**Exercise objective:** Only the lines holding the word "three" are wanted; copy each of them from the listing.

**Exercise inputs:**

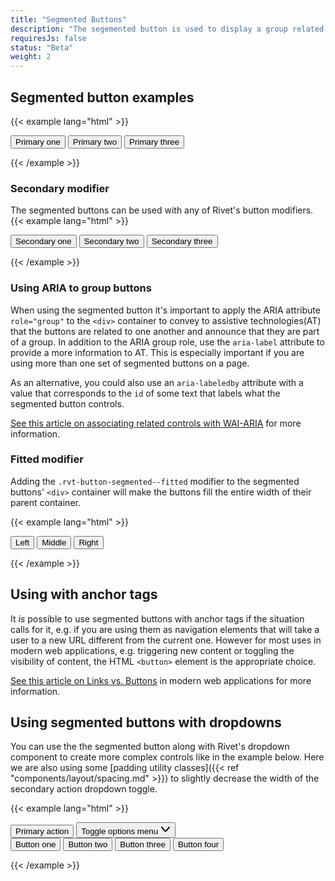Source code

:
 ```yaml
---
title: "Segmented Buttons"
description: "The segemented button is used to display a group related controls in a single line. They can be combined with the dropdown to create complex menu controls."
requiresJs: false
status: "Beta"
weight: 2
---
```


## Segmented button examples
{{< example lang="html" >}}<div class="rvt-button-segmented" role="group" aria-label="Primary controls">
    <button class="rvt-button">Primary one</button>
    <button class="rvt-button">Primary two</button>
    <button class="rvt-button">Primary three</button>
</div>
{{< /example >}}

### Secondary modifier
The segmented buttons can be used with any of Rivet's button modifiers.
{{< example lang="html" >}}<div class="rvt-button-segmented" role="group" aria-label="Secondary controls">
    <button class="rvt-button rvt-button--secondary">Secondary one</button>
    <button class="rvt-button rvt-button--secondary">Secondary two</button>
    <button class="rvt-button rvt-button--secondary">Secondary three</button>
</div>
{{< /example >}}

### Using ARIA to group buttons
When using the segmented button it's important to apply the ARIA attribute `role="group"` to the `<div>` container to convey to assistive technologies(AT) that the buttons are related to one another and announce that they are part of a group. In addition to the ARIA group role, use the `aria-label` attribute to provide a more information to AT. This is especially important if you are using more than one set of segmented buttons on a page.

As an alternative, you could also use an `aria-labeledby` attribute with a value that corresponds to the `id` of some text that labels what the segmented button controls.

[See this article on associating related controls with WAI-ARIA](https://www.w3.org/WAI/tutorials/forms/grouping/#associating-related-controls-with-wai-aria) for more information.

### Fitted modifier
Adding the `.rvt-button-segmented--fitted` modifier to the segmented buttons' `<div>` container will make the buttons fill the entire width of their parent container.

{{< example lang="html" >}}<div class="rvt-button-segmented rvt-button-segmented--fitted" role="group" aria-label="Fitted group">
    <button class="rvt-button rvt-button--secondary">Left</button>
    <button class="rvt-button rvt-button--secondary">Middle</button>
    <button class="rvt-button rvt-button--secondary">Right</button>
</div>
{{< /example >}}

## Using with anchor tags
It _is_ possible to use segmented buttons with anchor tags if the situation calls for it, e.g. if you are using them as navigation elements that will take a user to a new URL different from the current one. However for most uses in modern web applications, e.g. triggering new content or toggling the visibility of content, the HTML `<button>` element is the appropriate choice.

[See this article on Links vs. Buttons](https://marcysutton.com/links-vs-buttons-in-modern-web-applications/) in modern web applications for more information.

## Using segmented buttons with dropdowns
You can use the the segmented button along with Rivet's dropdown component to create more complex controls like in the example below. Here we are also using some [padding utility classes]({{< ref "components/layout/spacing.md" >}}) to slightly decrease the width of the secondary action dropdown toggle.

{{< example lang="html" >}}<div class="rvt-dropdown">
    <div class="rvt-button-segmented" role="group" aria-label="Dropdown group">
        <button class="rvt-button">Primary action</button>
        <button class="rvt-button rvt-p-right-xs rvt-p-left-xs" data-dropdown-toggle="segmented-example">
            <span class="rvt-sr-only">Toggle options menu</span>
            <svg role="img" alt="" xmlns="http://www.w3.org/2000/svg" width="16" height="16" viewBox="0 0 16 16">
                <path fill="currentColor" d="M8,12.46a2,2,0,0,1-1.52-.7L1.24,5.65a1,1,0,1,1,1.52-1.3L8,10.46l5.24-6.11a1,1,0,0,1,1.52,1.3L9.52,11.76A2,2,0,0,1,8,12.46Z"/>
            </svg>
        </button>
    </div>
    <div class="rvt-dropdown__menu" aria-hidden="true" id="segmented-example">
        <button>Button one</button>
        <button>Button two</button>
        <button>Button three</button>
        <button>Button four</button>
    </div>
</div>
{{< /example >}}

**The completed task:**
    <button class="rvt-button">Primary three</button>
    <button class="rvt-button rvt-button--secondary">Secondary three</button>
        <button>Button three</button>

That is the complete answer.